▸ **DATA TO EXAMINE**
◇ ◇ ◇ ◇ ◇ ◇ ◇

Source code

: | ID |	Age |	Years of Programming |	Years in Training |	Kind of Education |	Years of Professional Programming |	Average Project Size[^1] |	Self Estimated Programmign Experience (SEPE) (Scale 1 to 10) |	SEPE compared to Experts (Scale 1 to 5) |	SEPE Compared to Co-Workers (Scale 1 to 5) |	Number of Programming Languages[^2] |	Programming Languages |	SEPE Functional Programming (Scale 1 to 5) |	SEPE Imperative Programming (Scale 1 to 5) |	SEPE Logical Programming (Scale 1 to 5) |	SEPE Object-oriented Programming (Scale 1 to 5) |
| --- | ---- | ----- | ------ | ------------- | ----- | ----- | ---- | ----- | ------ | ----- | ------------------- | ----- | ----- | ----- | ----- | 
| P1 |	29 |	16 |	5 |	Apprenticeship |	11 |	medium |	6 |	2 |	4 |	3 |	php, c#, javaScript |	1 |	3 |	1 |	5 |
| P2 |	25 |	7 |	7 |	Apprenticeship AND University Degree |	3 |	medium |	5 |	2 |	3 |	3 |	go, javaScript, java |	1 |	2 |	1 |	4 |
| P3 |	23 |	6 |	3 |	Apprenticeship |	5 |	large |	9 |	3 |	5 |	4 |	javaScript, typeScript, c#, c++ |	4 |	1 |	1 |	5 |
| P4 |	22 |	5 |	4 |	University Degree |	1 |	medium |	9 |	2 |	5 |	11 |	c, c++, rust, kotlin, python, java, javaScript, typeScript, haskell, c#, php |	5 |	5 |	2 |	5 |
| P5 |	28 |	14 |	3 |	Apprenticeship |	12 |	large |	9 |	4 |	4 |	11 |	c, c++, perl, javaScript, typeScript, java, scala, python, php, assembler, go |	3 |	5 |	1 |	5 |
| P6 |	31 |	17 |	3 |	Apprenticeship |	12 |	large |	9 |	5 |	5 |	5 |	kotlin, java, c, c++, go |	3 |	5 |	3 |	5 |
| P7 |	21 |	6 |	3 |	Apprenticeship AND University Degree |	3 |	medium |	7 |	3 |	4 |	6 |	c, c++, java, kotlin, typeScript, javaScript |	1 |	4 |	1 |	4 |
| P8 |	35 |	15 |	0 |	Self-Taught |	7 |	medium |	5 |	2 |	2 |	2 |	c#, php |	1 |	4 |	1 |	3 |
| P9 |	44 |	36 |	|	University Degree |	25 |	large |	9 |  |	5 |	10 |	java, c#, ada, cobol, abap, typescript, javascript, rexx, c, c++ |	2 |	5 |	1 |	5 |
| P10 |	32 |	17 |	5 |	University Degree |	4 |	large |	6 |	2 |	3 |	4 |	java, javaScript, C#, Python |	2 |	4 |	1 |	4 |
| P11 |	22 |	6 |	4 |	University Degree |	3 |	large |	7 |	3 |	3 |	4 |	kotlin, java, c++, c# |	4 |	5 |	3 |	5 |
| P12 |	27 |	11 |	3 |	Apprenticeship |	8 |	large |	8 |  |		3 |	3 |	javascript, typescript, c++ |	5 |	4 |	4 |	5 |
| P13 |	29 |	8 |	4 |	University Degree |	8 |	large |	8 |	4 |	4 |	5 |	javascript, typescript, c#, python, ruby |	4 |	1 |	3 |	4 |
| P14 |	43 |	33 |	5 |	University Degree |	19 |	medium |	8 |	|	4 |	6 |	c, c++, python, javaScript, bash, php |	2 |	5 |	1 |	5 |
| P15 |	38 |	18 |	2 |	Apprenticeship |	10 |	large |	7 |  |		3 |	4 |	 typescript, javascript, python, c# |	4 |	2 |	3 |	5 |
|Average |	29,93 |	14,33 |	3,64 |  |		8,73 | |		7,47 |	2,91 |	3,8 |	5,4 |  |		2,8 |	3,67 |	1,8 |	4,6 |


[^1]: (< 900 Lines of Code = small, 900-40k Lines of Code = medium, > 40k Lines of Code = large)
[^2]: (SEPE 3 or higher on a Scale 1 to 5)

◇ ◇ ◇ ◇ ◇ ◇ ◇

▸ **TASK BRIEF**
Output only the lines from the one with "javaScript, bash, php" through the last line of the entries above; please keep them exact.

▸ **ANSWER FOR THE TASK**
| P14 |	43 |	33 |	5 |	University Degree |	19 |	medium |	8 |	|	4 |	6 |	c, c++, python, javaScript, bash, php |	2 |	5 |	1 |	5 |
| P15 |	38 |	18 |	2 |	Apprenticeship |	10 |	large |	7 |  |		3 |	4 |	 typescript, javascript, python, c# |	4 |	2 |	3 |	5 |
|Average |	29,93 |	14,33 |	3,64 |  |		8,73 | |		7,47 |	2,91 |	3,8 |	5,4 |  |		2,8 |	3,67 |	1,8 |	4,6 |


[^1]: (< 900 Lines of Code = small, 900-40k Lines of Code = medium, > 40k Lines of Code = large)
[^2]: (SEPE 3 or higher on a Scale 1 to 5)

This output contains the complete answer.